Arguably Fritz Lang's greatest cinematic achievement, this unnerving tale of deranged child-killer Hans Beckert (Lorre) stalking the dingy alleys and shadowy playscapes of Berlin is as riveting a piece of filmmaking as you're ever likely to see. Shot in 1931, it was Lang's first foray into sound and he makes tremendous use not only of persistent aural motifs (such as Beckert's constant whistling of the “Hall of the Mountain King” theme from Peer Gynt
) but also of lengthy, forbidding stretches of utter silence. One of the greatest of all German Expressionistic films, M
's striking, remarkable cinematography was the creation of Fritz Arno Wagner, who also left his dank, tenebrous imprint on F.W. Murnau's Nosferatu.

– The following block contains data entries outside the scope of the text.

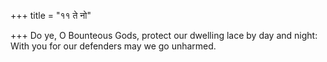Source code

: +++
title = "११ ते नो"

+++
Do ye, O Bounteous Gods, protect our dwelling lace by day and night:  
     With you for our defenders may we go unharmed.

Thematically, the two films couldn't be more different, but Wagner's masterful use of light and shadow commands the eye like few films since. This was Lang's final German film before fleeing the encroaching Nazi censors, and the whole affair positively oozes the quiet menace of a time frame in which the well-oiled doors of human misery have begun to swing wide. Shots of the exposed pedophile/murderer fleeing down winding Berlin streets while being pursued by both an ineffectual police force and the city's cruelly efficient criminal element (his crimes are so atrocious that even the underworld is desperate to stop him) are breathtaking in their spare, eloquent terror. Lorre, for his part, found a career-making part in this less-than-palatable role. Frantic and bug-eyed, Hans Beckert is the great-granddaddy of the Norman Bates/Hannibal Lecter crowd, and his final, tortured confession amidst the scruffy denizens of the Berlin underworld (“I can't help it! I can't control this evil thing inside me!”) is simultaneously ghastly and pathetic. This restored print was overseen directly by the Munich Film Archive, and contains roughly seven minutes of previously excised footage, as well as remastered, digitized sound and updated subtitles. Highly recommended.